Although it is possible that there are important systematic differences between users with matchable and unmatchable records, we tested for some such differences and found little evidence to support this idea. Figure 3 shows that there is a good fit between the turnout rate of matched Facebook users and the overall turnout rate of each state. This positive relationship suggests that the matching procedure is producing reliable estimates of turnout for matched users at an aggregate level. However, the relationship is not perfect for at least two reasons. First, Facebook users within a given state are not necessarily a representative sample of that state's registered population. For example, we know that the age distribution of Facebook users skews toward younger people. Second, matched users are not necessarily representative of all Facebook users, including those who could not be matched. For example, people who use exotic nicknames may have personality traits that also affect their willingness to vote.
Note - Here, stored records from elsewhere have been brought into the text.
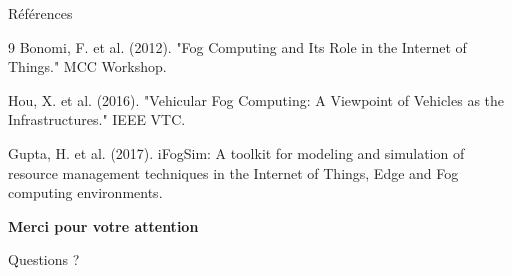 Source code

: ﻿\documentclass[aspectratio=169,11pt]{beamer}
\begin{document}
\begin{frame}{R\'ef\'erences}
\footnotesize
\begin{thebibliography}{9}
 Bonomi, F. et al. (2012). "Fog Computing and Its Role in the Internet of Things." MCC Workshop.

 Hou, X. et al. (2016). "Vehicular Fog Computing: A Viewpoint of Vehicles as the Infrastructures." IEEE VTC.

 Gupta, H. et al. (2017). iFogSim: A toolkit for modeling and simulation of resource management techniques in the Internet of Things, Edge and Fog computing environments.

\end{thebibliography}
\end{frame}

\begin{frame}
\centering
\Huge\textbf{Merci pour votre attention}

\vspace{1cm}
\Large Questions ?

\vspace{1cm}
\end{frame}
\end{document}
Thus, while the good aggregate level fit is suggestive, we should be cautious when describing our results to explain the limitations of out-of-sample inferences that might be made using the matched data.

Figure 3. The proportion of matched users who turned out to vote compared to the overall turnout rate by state.

Figure 3

Note that the abbreviation for Kansas is repositioned slightly so that it does not overlap with the abbreviation for Florida. The results show that the Yahtzee procedure produces about the same overall turnout rate for each state as that shown in the official voter record.

About one in three Facebook users were successfully matched to their state's voter records using the Yahtzee process. Although the match rate for this study is lower than the match rates in other studies that match individuals to public voting records (which typically atain match rates about 50%), this may be due to the demographic composition of Facebook. In Figure 4 we show how the probability of matching varies by age. There is a positive relationship between age and the probability of matching the voting record through approximately age 80 (as seen by the positive slope of the triangles). While there is a drop off in the probability of obtaining matches for users over the age of 80, it is important to note that there are very few Facebook users in this age group (as seen by the left skew of the diamonds). Younger users are also more difficult to match, likely because fewer of them are registered, and even those who are registered may be accessing Facebook from an out-of-state college. Older Facebook users are easier to match, but there are fewer of them.

Figure 4. The proportion of Facebook users that were matched to the validated voting record by age and each age group's proportion of the largest age group (those 20 years of age at the time of the election).

Figure 4

This figure helps to explain why match rates are lower for Facebook users who tend to be younger and more difficult to match than the average registered voter.

Because we know that the matched sample is not representative of the overall population by age, we assessed the turnout rate of the matched Facebook user sample as it compared to the turnout rate of each state by age. Figure 5 shows that the turnout rate goes up among older users and declines with advanced age in both the matched sample and the voter records for each state. These results suggest that the matching procedure correctly identifies voters and abstainers and that once we control for the skew in the age distribution of the matched sample, the voting behavior of Facebook users is not very different from that of the population overall.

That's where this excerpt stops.